Description of the task »
An exact reproduction is required of the lines from the beginning of the entries through the line with "Sudoku as a", pictures excluded and nothing added.

[Opening Available data section]

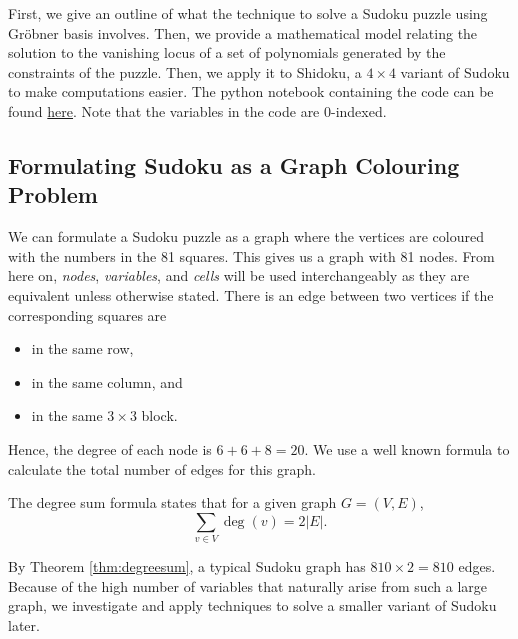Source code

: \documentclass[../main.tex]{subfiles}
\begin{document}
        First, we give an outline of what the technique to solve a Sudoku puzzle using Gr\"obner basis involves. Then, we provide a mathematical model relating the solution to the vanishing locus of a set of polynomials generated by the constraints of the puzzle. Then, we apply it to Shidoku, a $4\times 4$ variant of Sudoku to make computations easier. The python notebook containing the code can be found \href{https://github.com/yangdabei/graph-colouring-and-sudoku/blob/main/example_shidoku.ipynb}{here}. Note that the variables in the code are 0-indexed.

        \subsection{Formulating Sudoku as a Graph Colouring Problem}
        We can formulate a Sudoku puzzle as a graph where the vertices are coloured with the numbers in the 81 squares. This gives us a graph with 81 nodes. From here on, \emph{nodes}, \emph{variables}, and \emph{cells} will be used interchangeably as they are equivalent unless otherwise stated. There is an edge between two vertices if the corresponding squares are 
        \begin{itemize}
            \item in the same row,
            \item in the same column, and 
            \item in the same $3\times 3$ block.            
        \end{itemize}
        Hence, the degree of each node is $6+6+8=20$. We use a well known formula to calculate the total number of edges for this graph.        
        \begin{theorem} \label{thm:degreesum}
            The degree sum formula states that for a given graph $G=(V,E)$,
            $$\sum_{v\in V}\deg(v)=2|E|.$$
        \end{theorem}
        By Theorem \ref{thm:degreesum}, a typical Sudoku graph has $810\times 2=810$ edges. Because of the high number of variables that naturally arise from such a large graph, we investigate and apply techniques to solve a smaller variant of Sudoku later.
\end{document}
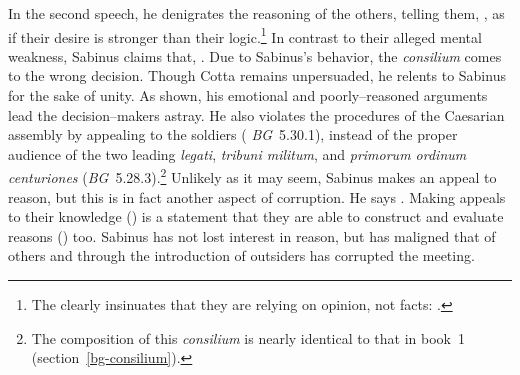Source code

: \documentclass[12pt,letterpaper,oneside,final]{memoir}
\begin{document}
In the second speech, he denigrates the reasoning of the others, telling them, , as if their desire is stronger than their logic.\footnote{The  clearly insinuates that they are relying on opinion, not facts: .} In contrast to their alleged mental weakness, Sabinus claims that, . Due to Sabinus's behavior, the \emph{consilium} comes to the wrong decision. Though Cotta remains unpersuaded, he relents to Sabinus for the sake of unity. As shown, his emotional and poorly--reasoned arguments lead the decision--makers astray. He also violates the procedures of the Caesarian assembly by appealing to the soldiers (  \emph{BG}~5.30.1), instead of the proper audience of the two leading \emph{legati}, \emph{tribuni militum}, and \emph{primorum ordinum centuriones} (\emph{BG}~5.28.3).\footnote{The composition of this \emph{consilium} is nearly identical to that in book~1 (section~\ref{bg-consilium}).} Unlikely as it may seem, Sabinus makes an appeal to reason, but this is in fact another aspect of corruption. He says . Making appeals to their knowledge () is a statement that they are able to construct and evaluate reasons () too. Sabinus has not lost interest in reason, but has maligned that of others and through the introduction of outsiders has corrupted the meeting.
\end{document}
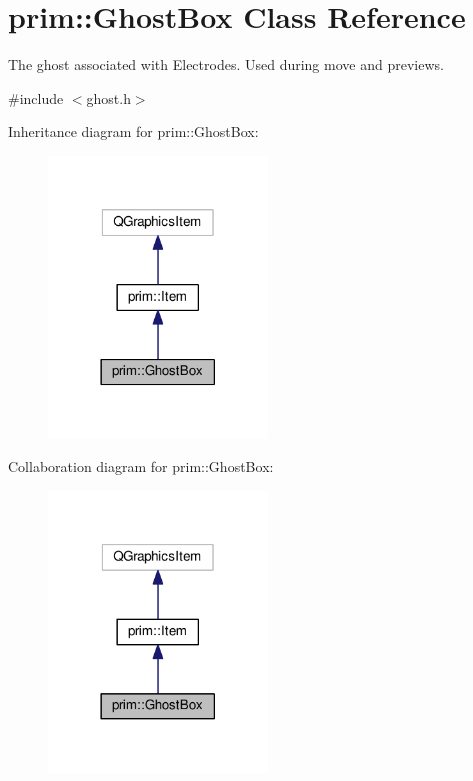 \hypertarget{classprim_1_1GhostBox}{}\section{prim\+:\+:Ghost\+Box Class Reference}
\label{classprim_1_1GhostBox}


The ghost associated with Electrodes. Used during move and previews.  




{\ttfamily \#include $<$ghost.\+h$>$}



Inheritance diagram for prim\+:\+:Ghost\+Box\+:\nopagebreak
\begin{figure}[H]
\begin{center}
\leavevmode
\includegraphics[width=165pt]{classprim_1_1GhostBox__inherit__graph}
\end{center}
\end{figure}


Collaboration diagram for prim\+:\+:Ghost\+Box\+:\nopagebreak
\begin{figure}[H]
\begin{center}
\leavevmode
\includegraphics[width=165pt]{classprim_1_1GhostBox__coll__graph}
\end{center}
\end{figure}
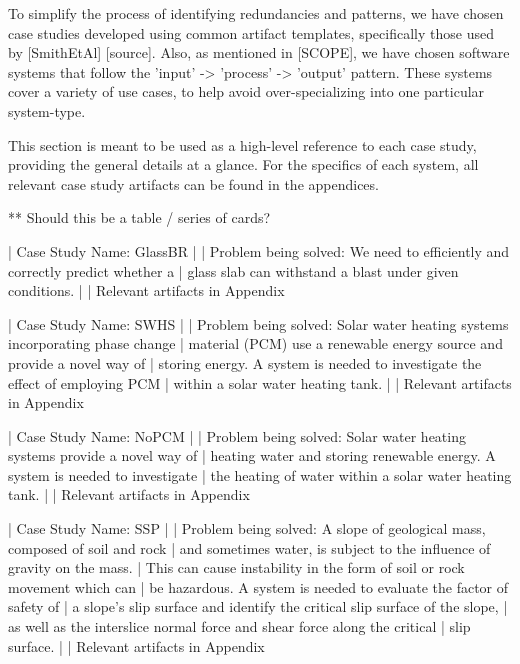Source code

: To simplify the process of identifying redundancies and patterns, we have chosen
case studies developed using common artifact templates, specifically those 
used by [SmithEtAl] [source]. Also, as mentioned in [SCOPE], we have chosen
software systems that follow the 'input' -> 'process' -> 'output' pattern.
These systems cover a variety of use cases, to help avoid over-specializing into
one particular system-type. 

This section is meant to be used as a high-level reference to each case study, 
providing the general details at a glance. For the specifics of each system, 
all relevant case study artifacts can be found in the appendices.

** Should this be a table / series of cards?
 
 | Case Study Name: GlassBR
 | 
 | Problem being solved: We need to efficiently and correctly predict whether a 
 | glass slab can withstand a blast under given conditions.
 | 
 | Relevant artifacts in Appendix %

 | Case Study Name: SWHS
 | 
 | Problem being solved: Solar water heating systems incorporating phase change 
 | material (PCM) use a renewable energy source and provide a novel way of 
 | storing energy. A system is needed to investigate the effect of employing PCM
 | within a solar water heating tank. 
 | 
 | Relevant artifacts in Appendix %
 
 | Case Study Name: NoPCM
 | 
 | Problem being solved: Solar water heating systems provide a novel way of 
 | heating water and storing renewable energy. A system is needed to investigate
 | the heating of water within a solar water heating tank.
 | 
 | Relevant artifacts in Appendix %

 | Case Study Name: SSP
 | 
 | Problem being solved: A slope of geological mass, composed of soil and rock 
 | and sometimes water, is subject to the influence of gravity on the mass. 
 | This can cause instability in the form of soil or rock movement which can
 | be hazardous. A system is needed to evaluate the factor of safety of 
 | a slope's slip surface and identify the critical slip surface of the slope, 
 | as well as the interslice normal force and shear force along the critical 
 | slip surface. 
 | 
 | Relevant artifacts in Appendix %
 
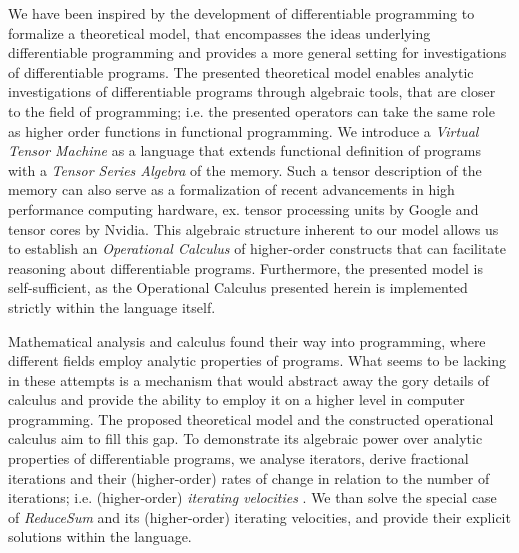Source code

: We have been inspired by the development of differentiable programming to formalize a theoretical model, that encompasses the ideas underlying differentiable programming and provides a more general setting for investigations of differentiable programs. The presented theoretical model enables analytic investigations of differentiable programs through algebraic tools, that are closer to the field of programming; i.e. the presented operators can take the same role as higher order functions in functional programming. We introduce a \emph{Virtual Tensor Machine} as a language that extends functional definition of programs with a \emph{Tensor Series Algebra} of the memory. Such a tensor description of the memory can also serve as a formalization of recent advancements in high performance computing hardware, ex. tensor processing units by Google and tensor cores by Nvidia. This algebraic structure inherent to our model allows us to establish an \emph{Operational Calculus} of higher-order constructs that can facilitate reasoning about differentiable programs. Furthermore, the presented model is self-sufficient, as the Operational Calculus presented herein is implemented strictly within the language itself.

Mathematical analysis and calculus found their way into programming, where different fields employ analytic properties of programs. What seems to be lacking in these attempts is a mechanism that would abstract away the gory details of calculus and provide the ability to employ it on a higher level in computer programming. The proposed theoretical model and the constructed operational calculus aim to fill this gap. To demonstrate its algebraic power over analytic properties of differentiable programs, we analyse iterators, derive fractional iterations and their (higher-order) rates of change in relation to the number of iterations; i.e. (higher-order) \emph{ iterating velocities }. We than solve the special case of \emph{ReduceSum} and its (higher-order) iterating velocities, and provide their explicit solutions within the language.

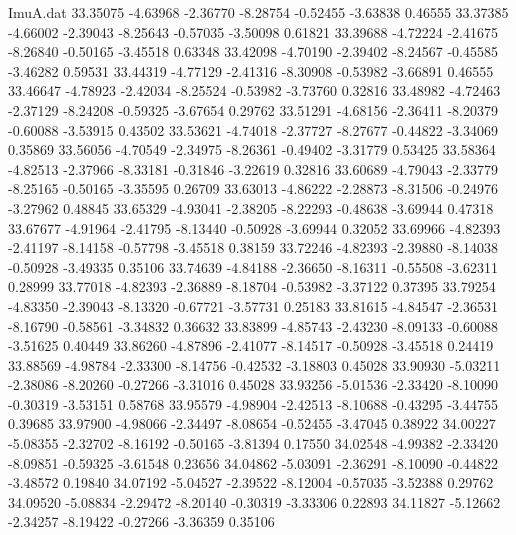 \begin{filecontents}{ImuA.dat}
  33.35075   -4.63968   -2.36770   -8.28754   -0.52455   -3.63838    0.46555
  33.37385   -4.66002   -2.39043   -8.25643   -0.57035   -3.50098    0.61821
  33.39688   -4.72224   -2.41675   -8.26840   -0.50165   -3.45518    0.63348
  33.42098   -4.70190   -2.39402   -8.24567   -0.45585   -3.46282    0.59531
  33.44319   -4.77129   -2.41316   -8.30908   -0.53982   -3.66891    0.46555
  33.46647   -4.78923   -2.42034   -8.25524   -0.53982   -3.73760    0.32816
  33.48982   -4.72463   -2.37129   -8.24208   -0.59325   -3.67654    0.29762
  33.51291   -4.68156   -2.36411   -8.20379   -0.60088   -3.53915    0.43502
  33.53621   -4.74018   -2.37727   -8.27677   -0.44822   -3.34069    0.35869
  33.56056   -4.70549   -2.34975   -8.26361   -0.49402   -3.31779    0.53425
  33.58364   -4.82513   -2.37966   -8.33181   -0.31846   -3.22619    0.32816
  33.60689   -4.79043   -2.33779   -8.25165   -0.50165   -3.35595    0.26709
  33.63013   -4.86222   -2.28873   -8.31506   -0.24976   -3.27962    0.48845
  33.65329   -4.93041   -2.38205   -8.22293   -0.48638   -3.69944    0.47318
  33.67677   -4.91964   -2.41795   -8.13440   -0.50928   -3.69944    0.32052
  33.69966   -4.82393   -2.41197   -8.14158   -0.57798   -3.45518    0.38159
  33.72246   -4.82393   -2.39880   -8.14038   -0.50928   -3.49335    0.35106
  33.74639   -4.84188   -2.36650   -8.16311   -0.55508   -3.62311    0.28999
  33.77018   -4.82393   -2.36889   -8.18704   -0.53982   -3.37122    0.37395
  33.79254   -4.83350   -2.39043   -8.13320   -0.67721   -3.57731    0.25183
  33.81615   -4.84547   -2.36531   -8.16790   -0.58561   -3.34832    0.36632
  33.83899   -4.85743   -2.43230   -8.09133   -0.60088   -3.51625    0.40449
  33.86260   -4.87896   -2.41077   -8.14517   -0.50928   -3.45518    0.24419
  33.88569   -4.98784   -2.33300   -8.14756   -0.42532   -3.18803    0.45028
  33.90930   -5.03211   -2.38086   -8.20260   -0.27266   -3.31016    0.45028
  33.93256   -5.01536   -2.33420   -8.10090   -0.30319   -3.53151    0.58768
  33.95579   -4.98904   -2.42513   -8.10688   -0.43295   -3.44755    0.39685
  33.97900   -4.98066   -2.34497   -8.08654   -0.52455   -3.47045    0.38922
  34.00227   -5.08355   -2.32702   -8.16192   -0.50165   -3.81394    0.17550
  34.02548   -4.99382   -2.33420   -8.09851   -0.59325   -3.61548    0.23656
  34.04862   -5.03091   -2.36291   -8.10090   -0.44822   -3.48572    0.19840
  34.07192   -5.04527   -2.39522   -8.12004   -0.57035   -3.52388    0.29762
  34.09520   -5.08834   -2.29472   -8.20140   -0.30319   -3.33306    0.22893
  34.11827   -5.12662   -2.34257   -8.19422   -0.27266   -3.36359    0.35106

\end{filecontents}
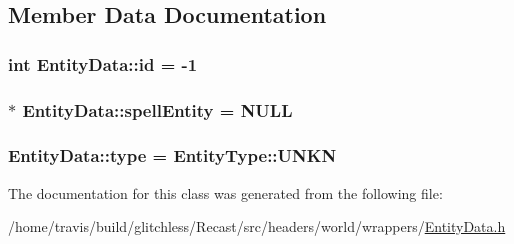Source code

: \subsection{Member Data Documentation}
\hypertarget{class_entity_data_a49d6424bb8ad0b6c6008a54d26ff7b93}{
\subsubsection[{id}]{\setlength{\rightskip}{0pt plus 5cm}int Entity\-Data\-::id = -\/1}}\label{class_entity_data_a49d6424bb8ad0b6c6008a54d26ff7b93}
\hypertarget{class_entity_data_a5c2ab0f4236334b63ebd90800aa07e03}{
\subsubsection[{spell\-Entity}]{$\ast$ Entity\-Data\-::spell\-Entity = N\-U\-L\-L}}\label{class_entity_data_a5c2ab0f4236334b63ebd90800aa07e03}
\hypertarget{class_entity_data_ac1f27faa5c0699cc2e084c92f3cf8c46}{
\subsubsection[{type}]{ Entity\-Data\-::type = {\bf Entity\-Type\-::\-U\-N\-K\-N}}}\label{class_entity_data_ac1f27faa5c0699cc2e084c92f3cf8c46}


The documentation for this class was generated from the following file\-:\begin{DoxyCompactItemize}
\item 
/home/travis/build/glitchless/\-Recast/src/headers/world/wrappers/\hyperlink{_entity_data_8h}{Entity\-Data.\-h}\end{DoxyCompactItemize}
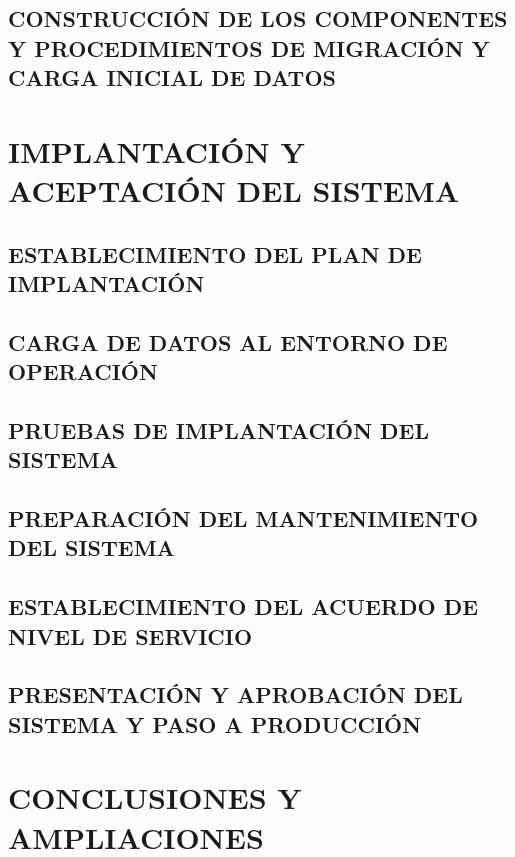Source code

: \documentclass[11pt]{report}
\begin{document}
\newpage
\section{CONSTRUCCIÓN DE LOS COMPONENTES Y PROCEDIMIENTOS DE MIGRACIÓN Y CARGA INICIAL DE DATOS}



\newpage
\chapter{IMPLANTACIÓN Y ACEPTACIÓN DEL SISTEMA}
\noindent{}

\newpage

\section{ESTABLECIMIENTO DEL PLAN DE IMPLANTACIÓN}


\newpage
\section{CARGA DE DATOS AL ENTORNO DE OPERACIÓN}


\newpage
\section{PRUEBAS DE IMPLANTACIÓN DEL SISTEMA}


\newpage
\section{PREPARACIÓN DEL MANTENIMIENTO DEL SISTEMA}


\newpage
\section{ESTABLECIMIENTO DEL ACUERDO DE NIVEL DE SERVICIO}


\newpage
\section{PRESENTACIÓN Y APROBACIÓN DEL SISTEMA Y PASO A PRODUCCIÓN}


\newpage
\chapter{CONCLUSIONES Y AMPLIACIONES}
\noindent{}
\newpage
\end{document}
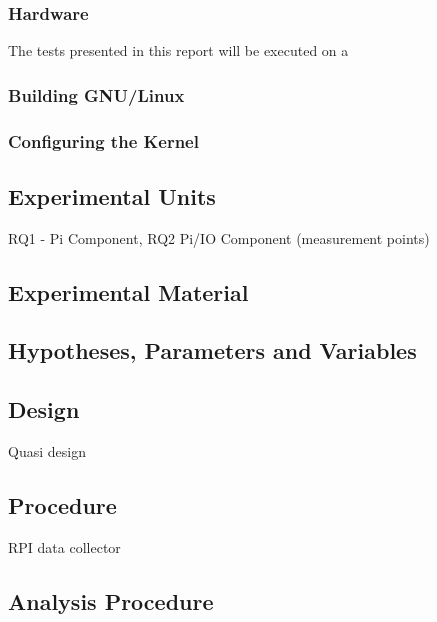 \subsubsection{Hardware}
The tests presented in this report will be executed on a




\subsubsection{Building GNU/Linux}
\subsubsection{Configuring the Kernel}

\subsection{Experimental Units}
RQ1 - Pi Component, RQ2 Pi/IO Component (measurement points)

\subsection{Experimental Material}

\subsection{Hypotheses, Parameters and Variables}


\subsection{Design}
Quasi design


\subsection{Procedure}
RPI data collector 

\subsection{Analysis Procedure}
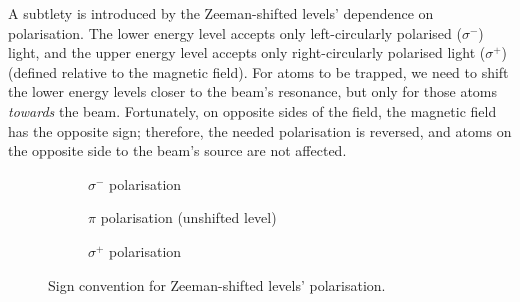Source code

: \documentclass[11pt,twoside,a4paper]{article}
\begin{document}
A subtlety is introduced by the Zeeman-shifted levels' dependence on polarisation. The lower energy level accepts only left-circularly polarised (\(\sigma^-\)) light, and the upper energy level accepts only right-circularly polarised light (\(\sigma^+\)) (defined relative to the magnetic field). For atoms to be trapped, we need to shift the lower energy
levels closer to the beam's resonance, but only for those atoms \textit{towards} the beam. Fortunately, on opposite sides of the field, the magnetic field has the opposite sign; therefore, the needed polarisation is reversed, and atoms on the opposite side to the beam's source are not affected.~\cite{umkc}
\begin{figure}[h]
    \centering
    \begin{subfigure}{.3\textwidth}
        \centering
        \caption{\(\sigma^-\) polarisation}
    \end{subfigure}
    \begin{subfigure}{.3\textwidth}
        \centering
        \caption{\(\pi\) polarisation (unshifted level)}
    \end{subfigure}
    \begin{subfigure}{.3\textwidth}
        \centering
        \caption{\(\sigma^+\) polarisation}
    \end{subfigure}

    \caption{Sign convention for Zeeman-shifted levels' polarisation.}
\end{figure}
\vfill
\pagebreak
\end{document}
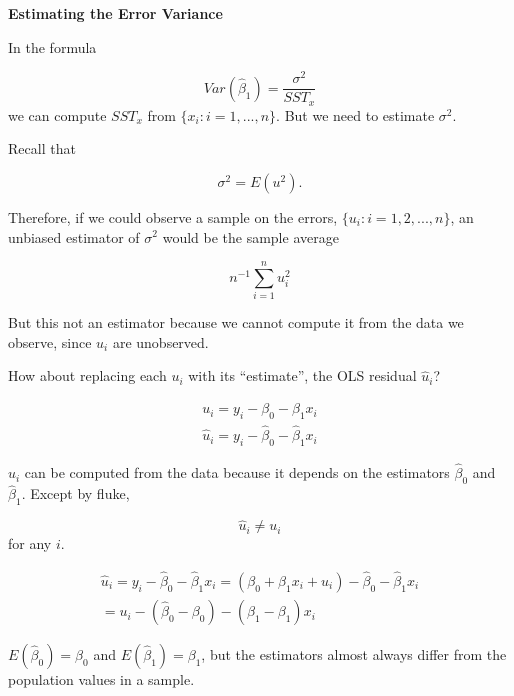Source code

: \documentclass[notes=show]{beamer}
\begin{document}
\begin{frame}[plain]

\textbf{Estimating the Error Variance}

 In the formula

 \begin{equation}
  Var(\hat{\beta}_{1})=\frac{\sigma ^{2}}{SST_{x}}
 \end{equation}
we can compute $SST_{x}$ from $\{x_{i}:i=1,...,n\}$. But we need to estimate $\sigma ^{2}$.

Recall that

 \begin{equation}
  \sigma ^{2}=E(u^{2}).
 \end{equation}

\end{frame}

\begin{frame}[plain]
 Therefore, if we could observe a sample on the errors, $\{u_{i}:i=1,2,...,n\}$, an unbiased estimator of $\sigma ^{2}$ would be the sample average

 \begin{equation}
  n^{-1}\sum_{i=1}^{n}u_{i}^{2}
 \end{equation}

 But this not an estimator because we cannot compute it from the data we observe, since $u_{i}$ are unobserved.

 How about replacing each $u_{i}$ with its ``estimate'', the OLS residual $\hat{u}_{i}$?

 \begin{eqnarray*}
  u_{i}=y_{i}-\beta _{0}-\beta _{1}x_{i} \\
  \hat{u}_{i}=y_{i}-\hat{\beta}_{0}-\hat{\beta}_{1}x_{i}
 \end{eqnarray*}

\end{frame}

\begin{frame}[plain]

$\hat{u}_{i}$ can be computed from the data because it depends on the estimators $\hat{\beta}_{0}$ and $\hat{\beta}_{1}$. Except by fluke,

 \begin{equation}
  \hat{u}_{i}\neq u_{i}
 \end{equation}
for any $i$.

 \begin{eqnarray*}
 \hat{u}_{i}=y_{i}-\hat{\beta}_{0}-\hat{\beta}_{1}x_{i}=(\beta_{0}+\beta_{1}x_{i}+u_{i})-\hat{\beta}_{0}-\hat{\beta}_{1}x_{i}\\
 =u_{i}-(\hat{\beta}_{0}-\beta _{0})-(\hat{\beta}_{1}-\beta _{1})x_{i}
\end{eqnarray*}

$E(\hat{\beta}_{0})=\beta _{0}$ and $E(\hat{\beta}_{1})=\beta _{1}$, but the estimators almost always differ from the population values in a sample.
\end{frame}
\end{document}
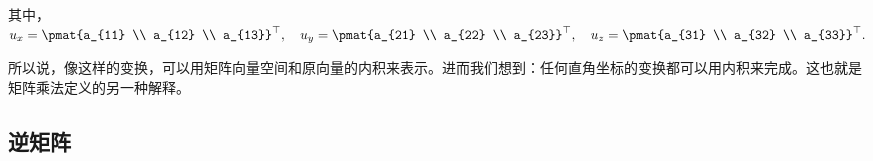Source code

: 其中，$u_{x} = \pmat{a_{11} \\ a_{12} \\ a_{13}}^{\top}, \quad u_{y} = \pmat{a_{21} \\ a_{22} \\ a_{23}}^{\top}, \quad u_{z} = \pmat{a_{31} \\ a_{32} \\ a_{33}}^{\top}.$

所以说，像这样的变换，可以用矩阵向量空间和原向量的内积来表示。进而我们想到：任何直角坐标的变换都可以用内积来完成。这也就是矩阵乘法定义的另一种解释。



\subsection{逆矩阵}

[Closing Available data section]

Solution »
Source code

: \documentclass[../main.tex]{subfiles}
\begin{document}
        First, we give an outline of what the technique to solve a Sudoku puzzle using Gr\"obner basis involves. Then, we provide a mathematical model relating the solution to the vanishing locus of a set of polynomials generated by the constraints of the puzzle. Then, we apply it to Shidoku, a $4\times 4$ variant of Sudoku to make computations easier. The python notebook containing the code can be found \href{https://github.com/yangdabei/graph-colouring-and-sudoku/blob/main/example_shidoku.ipynb}{here}. Note that the variables in the code are 0-indexed.

        \subsection{Formulating Sudoku as a Graph Colouring Problem}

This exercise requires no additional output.